Traxxas TORC Series Pro 2WD career
- Debut season: 2010
- Current team: Hord Off-Road Racing
- Fastest laps: 4 Oakley Bomb Awards

Championship titles
- CORR Super Buggy (2000) CORR Pro Lite (2006) WSORR Pro Light (2007)

Awards
- 2011: AMSOIL Cup

= Chad Hord =

American racing driver

Chad Hord (born August 21, 1976) is a professional American off-road racing driver from Felch, Michigan. As of 2012, he races a PRO 2 short course truck in the Traxxas TORC Series (TORC).

In 1995, he began racing in Short-course Off-road Drivers Association (SODA). The main sanctioning body for the Midwestern United States changed several times throughout his career; he raced in Championship Off-Road Racing (CORR), World Series of Off-Road Racing (WSORR) and Traxxas TORC Series (TORC). Hord won a championship in Super Buggy before turning professional and winning two championships in Pro Light.

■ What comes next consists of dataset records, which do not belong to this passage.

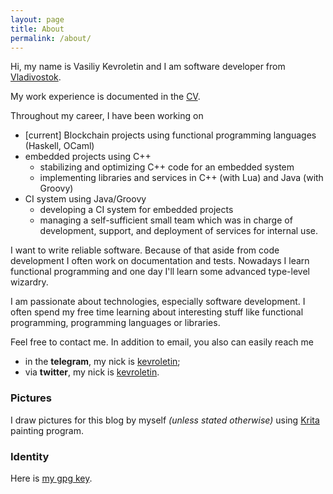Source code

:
 ```yaml
---
layout: page
title: About
permalink: /about/
---
```


Hi, my name is Vasiliy Kevroletin and I am software developer from
[Vladivostok](https://en.wikipedia.org/wiki/Vladivostok).

My work experience is documented in the
[CV](https://drive.google.com/file/d/1ffs4oQuzhzgH1Lt-NHzgdSKwe_Tec1jj/view?usp=sharing).

Throughout my career, I have been working on

* [current] Blockchain projects using functional programming languages (Haskell, OCaml)
* embedded projects using C++
  + stabilizing and optimizing C++ code for an embedded system
  + implementing libraries and services in C++ (with Lua) and Java (with Groovy)
* CI system using Java/Groovy
  + developing a CI system for embedded projects
  + managing a self-sufficient small team which was in charge of development,
    support, and deployment of services for internal use.

I want to write reliable software. Because of that aside from code development I
often work on documentation and tests. Nowadays I learn functional programming
and one day I'll learn some advanced type-level wizardry.

I am passionate about technologies, especially software development. I often
spend my free time learning about interesting stuff like functional programming,
programming languages or libraries.

Feel free to contact me. In addition to email, you also can easily reach me

* in the **telegram**, my nick is [kevroletin](https://web.telegram.org/#/im?p=@kevroletin);
* via **twitter**, my nick is [kevroletin](https://twitter.com/kevroletin).

### Pictures

I draw pictures for this blog by myself *(unless stated otherwise)* using
[Krita](https://krita.org/) painting program.

### Identity

Here is [my gpg key](/assets/mykey.asc).
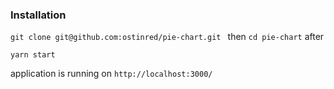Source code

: ### Installation

```git clone git@github.com:ostinred/pie-chart.git ```
then
```cd pie-chart``` 
after
```
yarn start
```
application is running on `http://localhost:3000/`
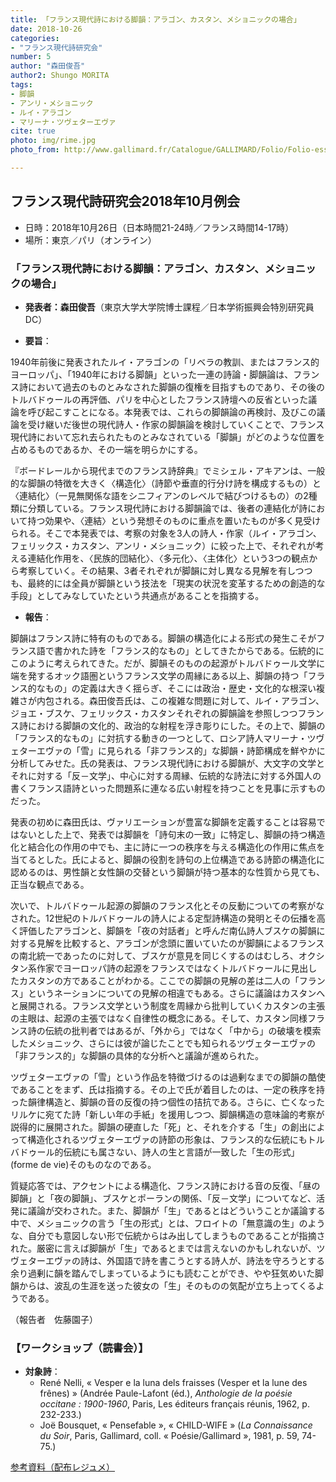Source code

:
 ```yaml
---
title: 「フランス現代詩における脚韻：アラゴン、カスタン、メショニックの場合」
date: 2018-10-26
categories:
- "フランス現代詩研究会"
number: 5
author: "森田俊吾"
author2: Shungo MORITA
tags: 
- 脚韻
- アンリ・メショニック
- ルイ・アラゴン
- マリーナ・ツヴェターエヴァ
cite: true
photo: img/rime.jpg
photo_from: http://www.gallimard.fr/Catalogue/GALLIMARD/Folio/Folio-essais/La-rime-et-la-vie

---
```


## フランス現代詩研究会2018年10月例会

- 日時：2018年10月26日（日本時間21-24時／フランス時間14-17時）
- 場所：東京／パリ（オンライン）

### 「フランス現代詩における脚韻：アラゴン、カスタン、メショニックの場合」

- **発表者：森田俊吾**（東京大学大学院博士課程／日本学術振興会特別研究員DC）

<!--more-->

- **要旨**：

1940年前後に発表されたルイ・アラゴンの「リベラの教訓、またはフランス的ヨーロッパ」、「1940年における脚韻」といった一連の詩論・脚韻論は、フランス詩において過去のものとみなされた脚韻の復権を目指すものであり、その後のトルバドゥールの再評価、パリを中心としたフランス詩壇への反省といった議論を呼び起こすことになる。本発表では、これらの脚韻論の再検討、及びこの議論を受け継いだ後世の現代詩人・作家の脚韻論を検討していくことで、フランス現代詩において忘れ去られたものとみなされている「脚韻」がどのような位置を占めるものであるか、その一端を明らかにする。

『ボードレールから現代までのフランス詩辞典』でミシェル・アキアンは、一般的な脚韻の特徴を大きく〈構造化〉（詩節や垂直的行分け詩を構成するもの）と〈連結化〉（一見無関係な語をシニフィアンのレベルで結びつけるもの）の2種類に分類している。フランス現代詩における脚韻論では、後者の連結化が詩において持つ効果や、〈連結〉という発想そのものに重点を置いたものが多く見受けられる。そこで本発表では、考察の対象を3人の詩人・作家（ルイ・アラゴン、フェリックス・カスタン、アンリ・メショニック）に絞った上で、それぞれが考える連結化作用を、〈民族的団結化〉、〈多元化〉、〈主体化〉という3つの観点から考察していく。その結果、3者それぞれが脚韻に対し異なる見解を有しつつも、最終的には全員が脚韻という技法を「現実の状況を変革するための創造的な手段」としてみなしていたという共通点があることを指摘する。

- **報告**：

脚韻はフランス詩に特有のものである。脚韻の構造化による形式の発生こそがフランス語で書かれた詩を「フランス的なもの」としてきたからである。伝統的にこのように考えられてきた。だが、脚韻そのものの起源がトルバドゥール文学に端を発するオック語圏というフランス文学の周縁にある以上、脚韻の持つ「フランス的なもの」の定義は大きく揺らぎ、そこには政治・歴史・文化的な根深い複雑さが内包される。森田俊吾氏は、この複雑な問題に対して、ルイ・アラゴン、ジョエ・ブスケ、フェリックス・カスタンそれぞれの脚韻論を参照しつつフランス詩における脚韻の文化的、政治的な射程を浮き彫りにした。その上で、脚韻の「フランス的なもの」に対抗する動きの一つとして、ロシア詩人マリーナ・ツヴェターエヴァの「雪」に見られる「非フランス的」な脚韻・詩節構成を鮮やかに分析してみせた。氏の発表は、フランス現代詩における脚韻が、大文字の文学とそれに対する「反－文学」、中心に対する周縁、伝統的な詩法に対する外国人の書くフランス語詩といった問題系に連なる広い射程を持つことを見事に示すものだった。

発表の初めに森田氏は、ヴァリエーションが豊富な脚韻を定義することは容易ではないとした上で、発表では脚韻を「詩句末の一致」に特定し、脚韻の持つ構造化と結合化の作用の中でも、主に詩に一つの秩序を与える構造化の作用に焦点を当てるとした。氏によると、脚韻の役割を詩句の上位構造である詩節の構造化に認めるのは、男性韻と女性韻の交替という脚韻が持つ基本的な性質から見ても、正当な観点である。

次いで、トルバドゥール起源の脚韻のフランス化とその反動についての考察がなされた。12世紀のトルバドゥールの詩人による定型詩構造の発明とその伝播を高く評価したアラゴンと、脚韻を「夜の対話者」と呼んだ南仏詩人ブスケの脚韻に対する見解を比較すると、アラゴンが念頭に置いていたのが脚韻によるフランスの南北統一であったのに対して、ブスケが意見を同じくするのはむしろ、オクシタン系作家でヨーロッパ詩の起源をフランスではなくトルバドゥールに見出したカスタンの方であることがわかる。ここでの脚韻の見解の差は二人の「フランス」というネーションについての見解の相違でもある。さらに議論はカスタンへと展開される。フランス文学という制度を周縁から批判していくカスタンの主張の主眼は、起源の主張ではなく自律性の概念にある。そして、カスタン同様フランス詩の伝統の批判者ではあるが、「外から」ではなく「中から」の破壊を模索したメショニック、さらには彼が論じたことでも知られるツヴェターエヴァの「非フランス的」な脚韻の具体的な分析へと議論が進められた。

ツヴェターエヴァの「雪」という作品を特徴づけるのは過剰なまでの脚韻の酷使であることをまず、氏は指摘する。その上で氏が着目したのは、一定の秩序を持った韻律構造と、脚韻の音の反復の持つ個性の拮抗である。さらに、亡くなったリルケに宛てた詩「新しい年の手紙」を援用しつつ、脚韻構造の意味論的考察が説得的に展開された。脚韻の硬直した「死」と、それを介する「生」の創出によって構造化されるツヴェターエヴァの詩節の形象は、フランス的な伝統にもトルバドゥール的伝統にも属さない、詩人の生と言語が一致した「生の形式」(forme de vie)そのものなのである。

質疑応答では、アクセントによる構造化、フランス詩における音の反復、「昼の脚韻」と「夜の脚韻」、ブスケとポーランの関係、「反－文学」についてなど、活発に議論が交わされた。また、脚韻が「生」であるとはどういうことか議論する中で、メショニックの言う「生の形式」とは、フロイトの「無意識の生」のような、自分でも意図しない形で伝統からはみ出してしまうものであることが指摘された。厳密に言えば脚韻が「生」であるとまでは言えないのかもしれないが、ツヴェターエヴァの詩は、外国語で詩を書こうとする詩人が、詩法を守ろうとする余り過剰に韻を踏んでしまっているようにも読むことができ、やや狂気めいた脚韻からは、波乱の生涯を送った彼女の「生」そのものの気配が立ち上ってくるようである。

（報告者　佐藤園子）


### 【ワークショップ（読書会）】

- **対象詩**：
	- René Nelli, « Vesper e la luna dels fraisses (Vesper et la lune des frênes) » (Andrée Paule-Lafont (éd.), *Anthologie de la poésie occitane : 1900-1960*, Paris, Les éditeurs français réunis, 1962, p. 232-233.)
	- Joë Bousquet, « Pensefable », « CHILD-WIFE » (*La Connaissance du Soir*, Paris, Gallimard, coll. « Poésie/Gallimard », 1981, p. 59, 74-75.)

[参考資料（配布レジュメ）](./../img/pdf/rime.pdf)
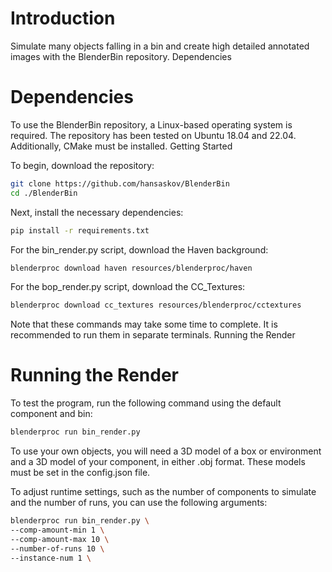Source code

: # Introduction

Simulate many objects falling in a bin and create high detailed annotated images with the BlenderBin repository.
Dependencies

# Dependencies

To use the BlenderBin repository, a Linux-based operating system is required. The repository has been tested on Ubuntu 18.04 and 22.04. Additionally, CMake must be installed.
Getting Started

To begin, download the repository:

``` bash
git clone https://github.com/hansaskov/BlenderBin
cd ./BlenderBin
```

Next, install the necessary dependencies:

``` bash
pip install -r requirements.txt
```
For the bin_render.py script, download the Haven background:

``` bash
blenderproc download haven resources/blenderproc/haven
```
For the bop_render.py script, download the CC_Textures:

``` bash
blenderproc download cc_textures resources/blenderproc/cctextures
```
Note that these commands may take some time to complete. It is recommended to run them in separate terminals.
Running the Render

# Running the Render

To test the program, run the following command using the default component and bin:


``` bash
blenderproc run bin_render.py
```
To use your own objects, you will need a 3D model of a box or environment and a 3D model of your component, in either .obj format. These models must be set in the config.json file.

To adjust runtime settings, such as the number of components to simulate and the number of runs, you can use the following arguments:


``` bash
blenderproc run bin_render.py \
--comp-amount-min 1 \
--comp-amount-max 10 \
--number-of-runs 10 \
--instance-num 1 \
```
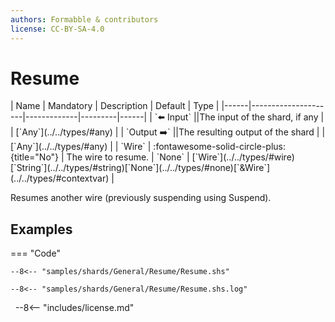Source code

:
 ```yaml
---
authors: Formabble & contributors
license: CC-BY-SA-4.0
---
```



# Resume

<div class="sh-parameters" markdown="1">
| Name | Mandatory | Description | Default | Type |
|------|---------------------|-------------|---------|------|
| `⬅️ Input` ||The input of the shard, if any | | [`Any`](../../types/#any) |
| `Output ➡️` ||The resulting output of the shard | | [`Any`](../../types/#any) |
| `Wire` | :fontawesome-solid-circle-plus:{title="No"}  | The wire to resume. | `None` | [`Wire`](../../types/#wire)[`String`](../../types/#string)[`None`](../../types/#none)[`&Wire`](../../types/#contextvar) |

</div>

Resumes another wire (previously suspending using Suspend).

## Examples

=== "Code"

  ```x86asm linenums="1"
  --8<-- "samples/shards/General/Resume/Resume.shs"
  ```

  ```
  --8<-- "samples/shards/General/Resume/Resume.shs.log"
  ```
&nbsp;
--8<-- "includes/license.md"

In 2011, he became the third Pro 2 driver to win the AMSOIL Cup, the world championship race in short course off-road racing. He also won the Electric Production class at the Pikes Peak International Hill Climb that year. As of the 2012 racing season, he had won three series championships, 31 races (25 in professional truck categories), four world championship races, and 125 top five races in 169 pro truck starts.

==Background==
Hord was born in Iron Mountain, Michigan to Ron and Marsha Hord and was raised in nearby Felch with two brothers(Chris and Brian Hord) and one sister(Sarah Fleming). He played on the football and track and field teams at North Dickinson County School. After graduating from North Dickinson County School in 1994, he attended the Bay de Noc Community College. He received a degree in Machine Tool, CAD, and became a certified welder.

==Racing career==

===1990s===
As a child, Hord attended off-road races at nearby Bark River International Off-Road Raceway and he played on dirt bikes / snowmobiles / and All-terrain vehicles. His parents bought him a SODA Super Buggy in 1995 and he continued to gain experience in the class as a hobby for the rest of the 1990s. He raced in the Class 9/10 class in 1995. To support his racing hobby, he worked at a machine tool shop, in the logging industry, and as a heavy equipment operator.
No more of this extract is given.